What is required:
Transcribe the records exactly. Pictures do not belong in the transcription.

Raw data:

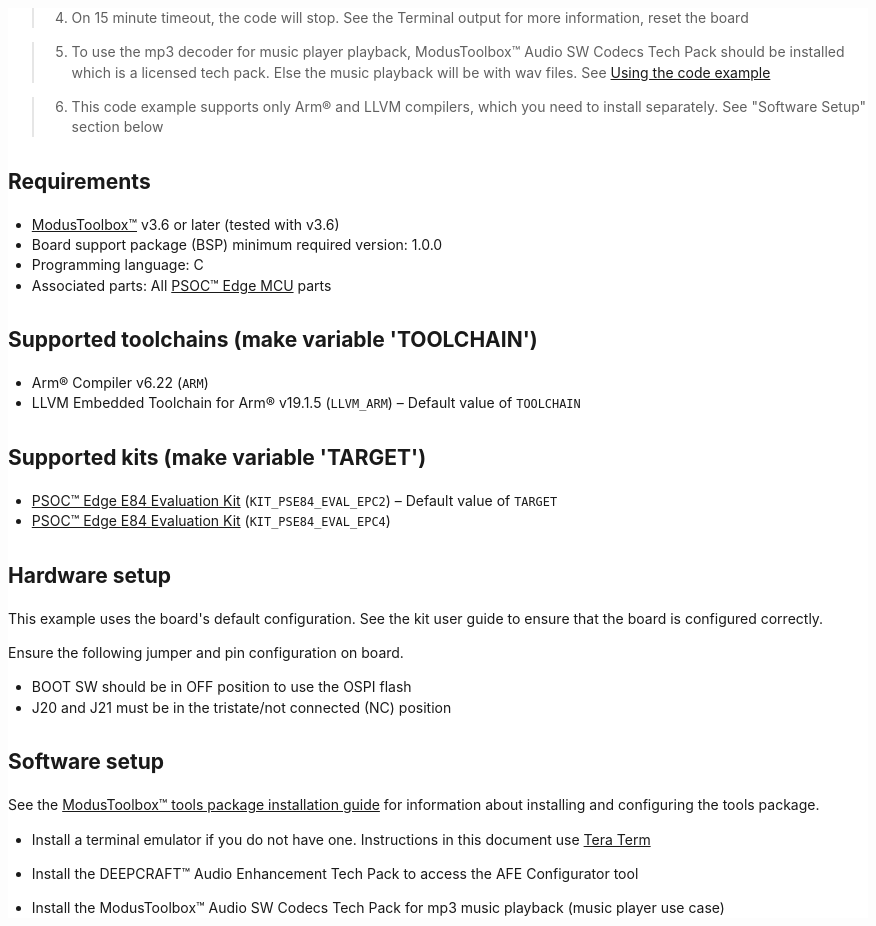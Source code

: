 > 4. On 15 minute timeout, the code will stop. See the Terminal output for more information, reset the board

> 5. To use the mp3 decoder for music player playback, ModusToolbox&trade; Audio SW Codecs Tech Pack should be installed which is a licensed tech pack. Else the music playback will be with wav files. See [Using the code example](docs/using_the_code_example.md)

> 6. This code example supports only Arm&reg; and LLVM compilers, which you need to install separately. See "Software Setup" section below


## Requirements

- [ModusToolbox&trade;](https://www.infineon.com/modustoolbox) v3.6 or later (tested with v3.6)
- Board support package (BSP) minimum required version: 1.0.0
- Programming language: C
- Associated parts: All [PSOC&trade; Edge MCU](https://www.infineon.com/products/microcontroller/32-bit-psoc-arm-cortex/32-bit-psoc-edge-arm) parts


## Supported toolchains (make variable 'TOOLCHAIN')

- Arm&reg; Compiler v6.22 (`ARM`)
- LLVM Embedded Toolchain for Arm&reg; v19.1.5 (`LLVM_ARM`) – Default value of `TOOLCHAIN`


## Supported kits (make variable 'TARGET')

- [PSOC&trade; Edge E84 Evaluation Kit](https://www.infineon.com/KIT_PSE84_EVAL) (`KIT_PSE84_EVAL_EPC2`) – Default value of `TARGET`
- [PSOC&trade; Edge E84 Evaluation Kit](https://www.infineon.com/KIT_PSE84_EVAL) (`KIT_PSE84_EVAL_EPC4`)


## Hardware setup

This example uses the board's default configuration. See the kit user guide to ensure that the board is configured correctly.

Ensure the following jumper and pin configuration on board.
- BOOT SW should be in OFF position to use the OSPI flash
- J20 and J21 must be in the tristate/not connected (NC) position


## Software setup

See the [ModusToolbox&trade; tools package installation guide](https://www.infineon.com/ModusToolboxInstallguide) for information about installing and configuring the tools package.

- Install a terminal emulator if you do not have one. Instructions in this document use [Tera Term](https://teratermproject.github.io/index-en.html)

- Install the DEEPCRAFT&trade; Audio Enhancement Tech Pack to access the AFE Configurator tool

- Install the ModusToolbox&trade; Audio SW Codecs Tech Pack for mp3 music playback (music player use case)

Solution to this problem:
Source code

: > 4. On 15 minute timeout, the code will stop. See the Terminal output for more information, reset the board

> 5. To use the mp3 decoder for music player playback, ModusToolbox&trade; Audio SW Codecs Tech Pack should be installed which is a licensed tech pack. Else the music playback will be with wav files. See [Using the code example](docs/using_the_code_example.md)

> 6. This code example supports only Arm&reg; and LLVM compilers, which you need to install separately. See "Software Setup" section below


## Requirements

- [ModusToolbox&trade;](https://www.infineon.com/modustoolbox) v3.6 or later (tested with v3.6)
- Board support package (BSP) minimum required version: 1.0.0
- Programming language: C
- Associated parts: All [PSOC&trade; Edge MCU](https://www.infineon.com/products/microcontroller/32-bit-psoc-arm-cortex/32-bit-psoc-edge-arm) parts


## Supported toolchains (make variable 'TOOLCHAIN')

- Arm&reg; Compiler v6.22 (`ARM`)
- LLVM Embedded Toolchain for Arm&reg; v19.1.5 (`LLVM_ARM`) – Default value of `TOOLCHAIN`


## Supported kits (make variable 'TARGET')

- [PSOC&trade; Edge E84 Evaluation Kit](https://www.infineon.com/KIT_PSE84_EVAL) (`KIT_PSE84_EVAL_EPC2`) – Default value of `TARGET`
- [PSOC&trade; Edge E84 Evaluation Kit](https://www.infineon.com/KIT_PSE84_EVAL) (`KIT_PSE84_EVAL_EPC4`)


## Hardware setup

This example uses the board's default configuration. See the kit user guide to ensure that the board is configured correctly.

Ensure the following jumper and pin configuration on board.
- BOOT SW should be in OFF position to use the OSPI flash
- J20 and J21 must be in the tristate/not connected (NC) position


## Software setup

See the [ModusToolbox&trade; tools package installation guide](https://www.infineon.com/ModusToolboxInstallguide) for information about installing and configuring the tools package.

- Install a terminal emulator if you do not have one. Instructions in this document use [Tera Term](https://teratermproject.github.io/index-en.html)

- Install the DEEPCRAFT&trade; Audio Enhancement Tech Pack to access the AFE Configurator tool

- Install the ModusToolbox&trade; Audio SW Codecs Tech Pack for mp3 music playback (music player use case)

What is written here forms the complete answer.